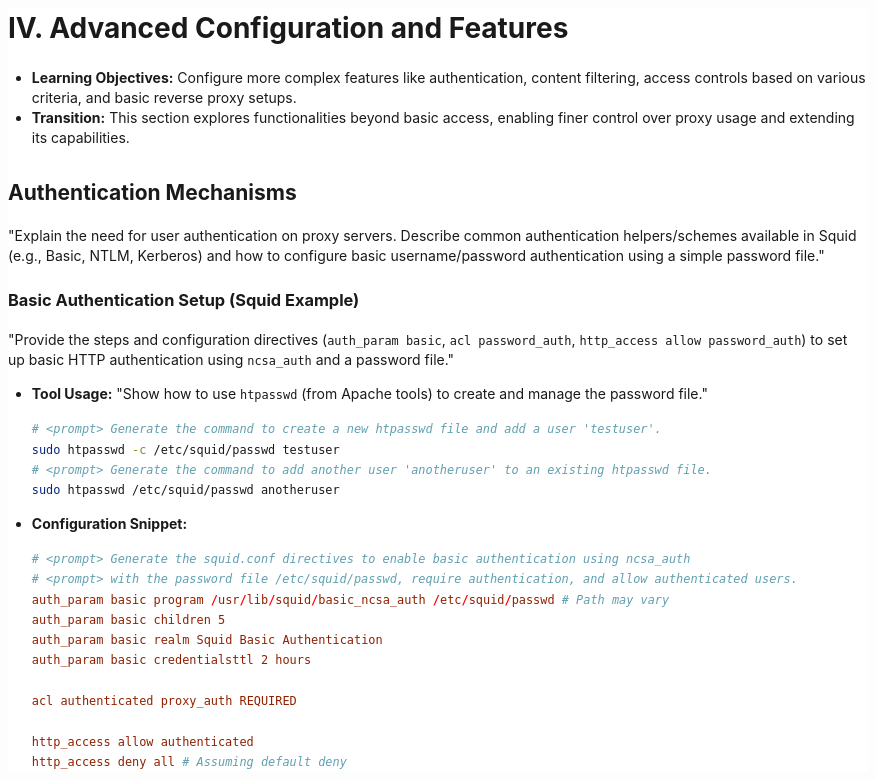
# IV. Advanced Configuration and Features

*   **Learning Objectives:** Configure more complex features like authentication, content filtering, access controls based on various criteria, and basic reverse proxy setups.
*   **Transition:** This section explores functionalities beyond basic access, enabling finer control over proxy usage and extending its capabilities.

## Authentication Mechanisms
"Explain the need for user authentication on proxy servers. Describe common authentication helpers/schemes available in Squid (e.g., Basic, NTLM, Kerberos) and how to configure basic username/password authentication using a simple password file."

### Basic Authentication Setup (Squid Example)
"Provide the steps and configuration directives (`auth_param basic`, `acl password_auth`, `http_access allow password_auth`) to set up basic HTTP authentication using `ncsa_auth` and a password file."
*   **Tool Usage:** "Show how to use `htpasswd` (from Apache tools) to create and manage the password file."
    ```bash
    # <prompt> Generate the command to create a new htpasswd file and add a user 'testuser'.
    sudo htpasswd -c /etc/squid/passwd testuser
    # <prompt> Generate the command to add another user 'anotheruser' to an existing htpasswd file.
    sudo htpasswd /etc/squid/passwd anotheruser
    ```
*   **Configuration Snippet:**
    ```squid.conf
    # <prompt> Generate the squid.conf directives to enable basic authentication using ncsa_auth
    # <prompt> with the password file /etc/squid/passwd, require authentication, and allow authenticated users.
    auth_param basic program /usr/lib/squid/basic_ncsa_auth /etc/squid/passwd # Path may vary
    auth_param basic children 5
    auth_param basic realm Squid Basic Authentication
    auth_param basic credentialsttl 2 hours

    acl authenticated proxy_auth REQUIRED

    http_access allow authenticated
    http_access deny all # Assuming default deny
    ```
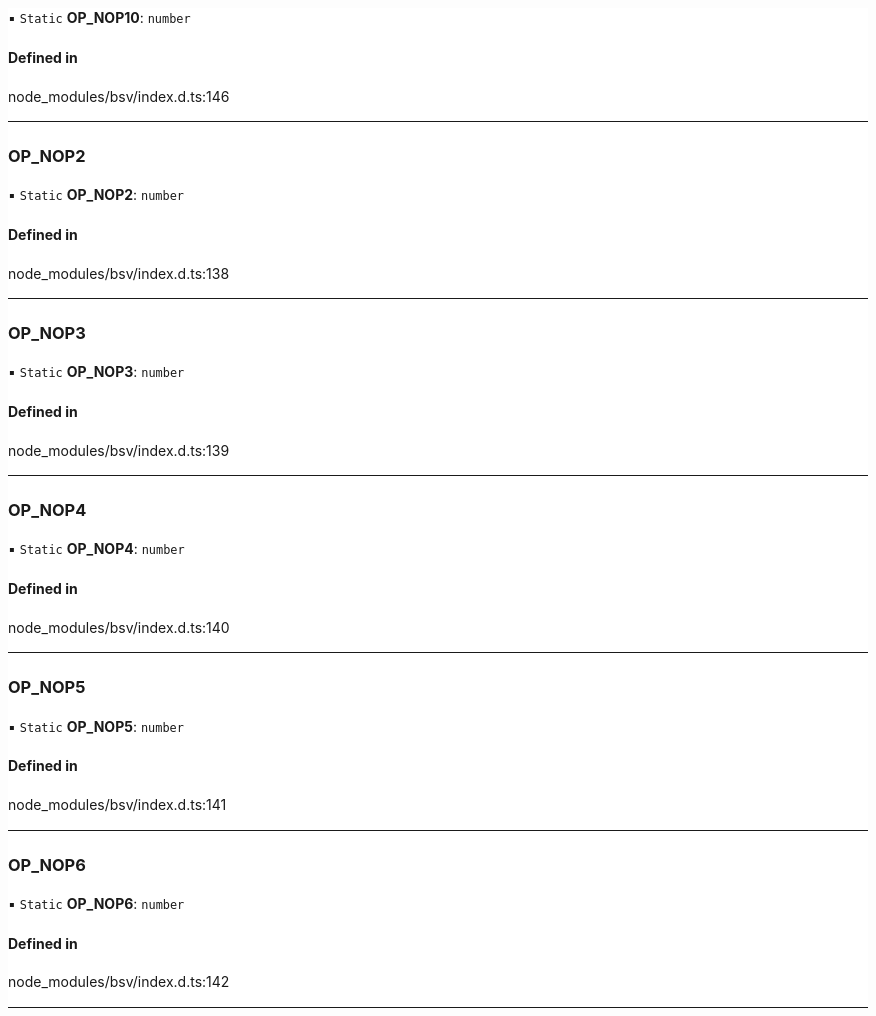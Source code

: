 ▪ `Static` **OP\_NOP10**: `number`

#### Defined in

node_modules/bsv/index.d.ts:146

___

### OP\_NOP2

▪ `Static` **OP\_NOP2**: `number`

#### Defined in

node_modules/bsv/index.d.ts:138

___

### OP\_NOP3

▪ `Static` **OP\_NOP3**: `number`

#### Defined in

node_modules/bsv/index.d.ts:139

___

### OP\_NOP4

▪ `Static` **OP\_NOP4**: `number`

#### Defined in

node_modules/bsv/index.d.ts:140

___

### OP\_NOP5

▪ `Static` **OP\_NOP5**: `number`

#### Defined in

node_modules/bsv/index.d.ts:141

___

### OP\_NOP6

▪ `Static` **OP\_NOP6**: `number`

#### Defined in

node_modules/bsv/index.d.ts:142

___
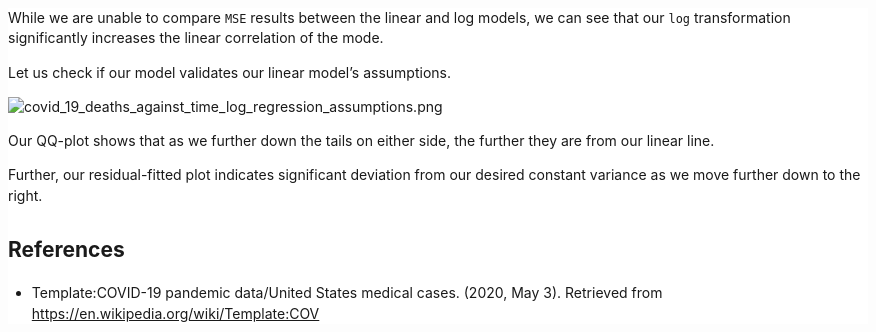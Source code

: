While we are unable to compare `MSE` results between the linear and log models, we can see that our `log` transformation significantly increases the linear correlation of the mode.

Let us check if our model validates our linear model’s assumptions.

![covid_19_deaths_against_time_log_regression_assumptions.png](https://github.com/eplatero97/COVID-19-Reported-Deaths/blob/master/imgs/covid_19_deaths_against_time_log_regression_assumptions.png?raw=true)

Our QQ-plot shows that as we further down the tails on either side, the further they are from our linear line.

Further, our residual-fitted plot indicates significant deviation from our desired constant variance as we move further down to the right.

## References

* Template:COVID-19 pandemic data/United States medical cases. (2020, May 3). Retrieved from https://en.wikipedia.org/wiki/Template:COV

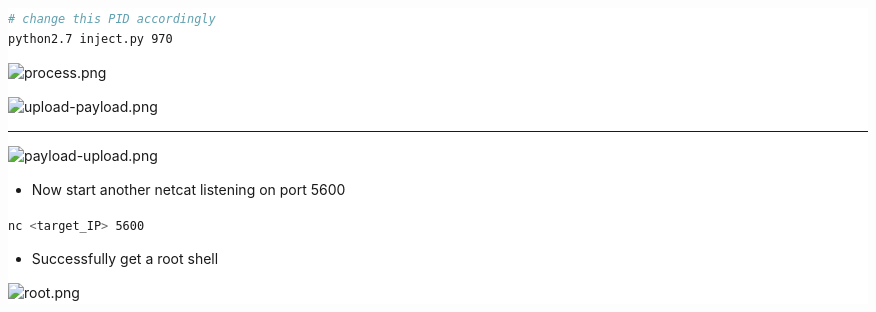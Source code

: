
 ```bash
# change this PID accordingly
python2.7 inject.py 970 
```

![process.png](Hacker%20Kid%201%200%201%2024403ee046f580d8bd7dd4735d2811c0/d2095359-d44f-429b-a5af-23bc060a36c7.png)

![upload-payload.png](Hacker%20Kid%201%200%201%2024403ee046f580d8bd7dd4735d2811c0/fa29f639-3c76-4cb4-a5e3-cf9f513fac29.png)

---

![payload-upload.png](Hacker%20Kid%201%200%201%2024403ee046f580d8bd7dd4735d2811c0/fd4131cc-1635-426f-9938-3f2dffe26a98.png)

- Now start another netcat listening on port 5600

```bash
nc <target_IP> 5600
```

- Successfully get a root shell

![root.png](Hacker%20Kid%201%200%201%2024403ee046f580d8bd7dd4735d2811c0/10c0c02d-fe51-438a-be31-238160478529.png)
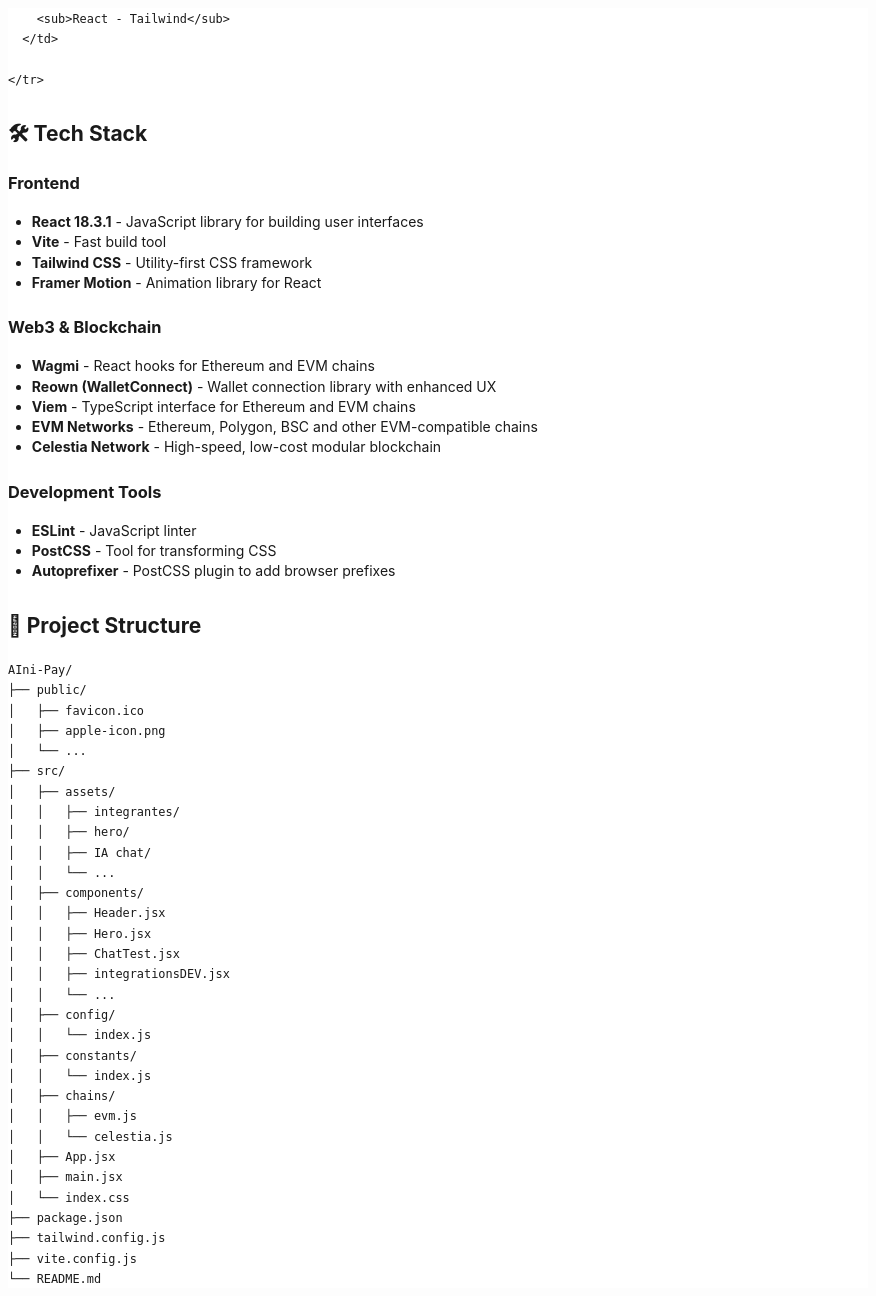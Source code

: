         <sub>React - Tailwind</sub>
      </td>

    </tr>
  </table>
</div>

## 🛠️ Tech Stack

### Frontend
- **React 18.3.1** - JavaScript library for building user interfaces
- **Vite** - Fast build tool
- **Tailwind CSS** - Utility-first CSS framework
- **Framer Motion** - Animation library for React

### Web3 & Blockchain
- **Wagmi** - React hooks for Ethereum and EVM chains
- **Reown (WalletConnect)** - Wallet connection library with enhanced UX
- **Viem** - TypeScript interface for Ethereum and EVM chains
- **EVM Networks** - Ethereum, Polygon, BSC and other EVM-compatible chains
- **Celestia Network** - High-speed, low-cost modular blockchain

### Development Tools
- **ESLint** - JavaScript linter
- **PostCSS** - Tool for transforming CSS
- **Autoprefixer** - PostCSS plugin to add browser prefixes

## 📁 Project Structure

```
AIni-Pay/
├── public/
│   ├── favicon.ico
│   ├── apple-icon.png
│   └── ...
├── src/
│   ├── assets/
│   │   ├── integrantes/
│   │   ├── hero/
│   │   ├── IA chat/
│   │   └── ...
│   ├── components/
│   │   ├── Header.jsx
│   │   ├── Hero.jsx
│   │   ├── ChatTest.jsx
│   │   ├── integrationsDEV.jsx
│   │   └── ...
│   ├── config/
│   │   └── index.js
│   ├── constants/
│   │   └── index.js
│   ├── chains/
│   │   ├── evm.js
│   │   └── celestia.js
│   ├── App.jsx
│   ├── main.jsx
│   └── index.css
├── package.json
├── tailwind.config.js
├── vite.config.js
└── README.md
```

Activity
Check all the records above and select each line where the string "Hacker" is found.

Response
![process.png](Hacker%20Kid%201%200%201%2024403ee046f580d8bd7dd4735d2811c0/d2095359-d44f-429b-a5af-23bc060a36c7.png)
![upload-payload.png](Hacker%20Kid%201%200%201%2024403ee046f580d8bd7dd4735d2811c0/fa29f639-3c76-4cb4-a5e3-cf9f513fac29.png)
![payload-upload.png](Hacker%20Kid%201%200%201%2024403ee046f580d8bd7dd4735d2811c0/fd4131cc-1635-426f-9938-3f2dffe26a98.png)
![root.png](Hacker%20Kid%201%200%201%2024403ee046f580d8bd7dd4735d2811c0/10c0c02d-fe51-438a-be31-238160478529.png)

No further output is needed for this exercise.